With that being said, the study still reinforces the importance of sleep. Whether it’s for weight loss purposes or not, getting enough sleep is a cornerstone to good health.

Friday, October 7, 2016

New Study Illustrates the Health Effects of Hookah

A photo of a man smoking hookah.
Photo credit: Shutterstock
Researchers from New York University’s College of Global Public Health and The Departments of Pediatrics and Population Health of the New York University School of Medicine have published a study on the health effects of hookah use. The study, let by Dr. Michael Weitzman, specifically focuses on youth and young adults.  

"We believe that our research adds to the understanding of the geographic and socio-demographic factors underlying hookah use," said Dr. Weitzman.

Statistics show that nearly 20% of young adults (ages 18-24 years) currently use hookah, which is nearly equivalent to statistics on cigarette use. Dr. Weitzman and his team tracked hookah smoking across the U.S. and examined the effects of long-term usage.


The findings were astonishing. Researchers found that hookah smoking has almost doubled among American adults within a very short time period. Researchers believe the recent increase is due to the societal belief that hookah is a healthier alternative to smoking. But Dr. Weitzman and his co-authors warn that hookah is just as addictive, poses similar risks as cigarettes, and actually results in larger quantities of smoke inhaled.

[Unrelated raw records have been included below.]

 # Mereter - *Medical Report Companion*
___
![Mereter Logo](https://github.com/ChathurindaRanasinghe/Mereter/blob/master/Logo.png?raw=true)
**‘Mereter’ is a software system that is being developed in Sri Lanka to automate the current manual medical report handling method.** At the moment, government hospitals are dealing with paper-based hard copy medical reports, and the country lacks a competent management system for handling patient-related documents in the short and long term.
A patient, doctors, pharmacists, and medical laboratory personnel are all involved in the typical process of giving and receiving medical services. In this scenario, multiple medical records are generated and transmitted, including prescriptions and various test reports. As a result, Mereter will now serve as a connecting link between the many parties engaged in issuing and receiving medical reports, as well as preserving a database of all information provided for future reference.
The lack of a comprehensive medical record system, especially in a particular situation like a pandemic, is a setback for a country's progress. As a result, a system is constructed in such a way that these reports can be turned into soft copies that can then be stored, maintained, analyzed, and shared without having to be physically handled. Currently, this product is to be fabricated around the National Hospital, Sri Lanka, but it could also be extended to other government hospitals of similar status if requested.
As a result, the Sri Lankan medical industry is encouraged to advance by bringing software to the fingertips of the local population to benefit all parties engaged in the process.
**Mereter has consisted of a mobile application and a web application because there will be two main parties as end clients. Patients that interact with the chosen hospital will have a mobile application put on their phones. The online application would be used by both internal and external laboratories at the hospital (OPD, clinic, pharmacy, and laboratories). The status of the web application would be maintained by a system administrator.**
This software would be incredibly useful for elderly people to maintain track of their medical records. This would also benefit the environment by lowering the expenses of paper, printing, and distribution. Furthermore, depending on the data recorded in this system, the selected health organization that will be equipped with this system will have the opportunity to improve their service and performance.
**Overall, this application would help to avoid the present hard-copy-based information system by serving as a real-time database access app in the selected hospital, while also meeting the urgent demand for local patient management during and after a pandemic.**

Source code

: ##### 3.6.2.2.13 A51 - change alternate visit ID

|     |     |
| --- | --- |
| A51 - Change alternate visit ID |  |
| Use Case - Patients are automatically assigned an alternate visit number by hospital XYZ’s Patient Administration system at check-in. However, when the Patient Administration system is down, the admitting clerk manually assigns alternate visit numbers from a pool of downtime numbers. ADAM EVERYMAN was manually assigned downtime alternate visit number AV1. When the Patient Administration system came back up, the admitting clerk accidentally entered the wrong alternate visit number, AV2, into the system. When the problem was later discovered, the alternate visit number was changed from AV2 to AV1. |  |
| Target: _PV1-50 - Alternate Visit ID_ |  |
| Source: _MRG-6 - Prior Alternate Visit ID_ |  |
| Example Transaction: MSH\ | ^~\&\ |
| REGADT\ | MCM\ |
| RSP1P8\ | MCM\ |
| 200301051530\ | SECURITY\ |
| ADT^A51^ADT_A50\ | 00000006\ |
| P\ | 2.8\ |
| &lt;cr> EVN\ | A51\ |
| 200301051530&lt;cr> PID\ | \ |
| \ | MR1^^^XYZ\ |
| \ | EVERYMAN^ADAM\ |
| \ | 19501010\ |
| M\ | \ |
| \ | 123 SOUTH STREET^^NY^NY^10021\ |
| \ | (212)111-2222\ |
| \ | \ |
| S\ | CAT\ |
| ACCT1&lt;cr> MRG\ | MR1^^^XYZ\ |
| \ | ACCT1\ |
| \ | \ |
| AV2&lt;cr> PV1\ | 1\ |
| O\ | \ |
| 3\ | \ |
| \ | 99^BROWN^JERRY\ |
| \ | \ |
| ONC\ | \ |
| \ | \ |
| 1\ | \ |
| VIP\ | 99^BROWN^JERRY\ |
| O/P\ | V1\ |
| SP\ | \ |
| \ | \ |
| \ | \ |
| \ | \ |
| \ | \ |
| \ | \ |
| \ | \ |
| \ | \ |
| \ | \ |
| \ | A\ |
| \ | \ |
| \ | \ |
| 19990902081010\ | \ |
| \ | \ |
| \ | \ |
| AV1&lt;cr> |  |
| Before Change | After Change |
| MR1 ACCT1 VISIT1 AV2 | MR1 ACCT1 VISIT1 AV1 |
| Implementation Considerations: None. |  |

Interestingly enough, researchers also found that hookah smoking is more popular among single men with a higher education and income status. On the contrary, cigarette smoking is more common among poorer people with a lower level of education.

The team hopes that the new findings will result in stricter regulations when it comes to hookah smoking. They’re also hoping that new anti-hookah campaigns will be launched, much like anti-cigarette campaigns. But more than anything, the researchers want to protect the health of children and young adults who may not know any better when it comes to the risks they’re taking.

One thing the study doesn’t cover is the second-hand smoke effect of hookah. However, Dr. Weitzman and his team stated that this is a factor they would like to look into in the future.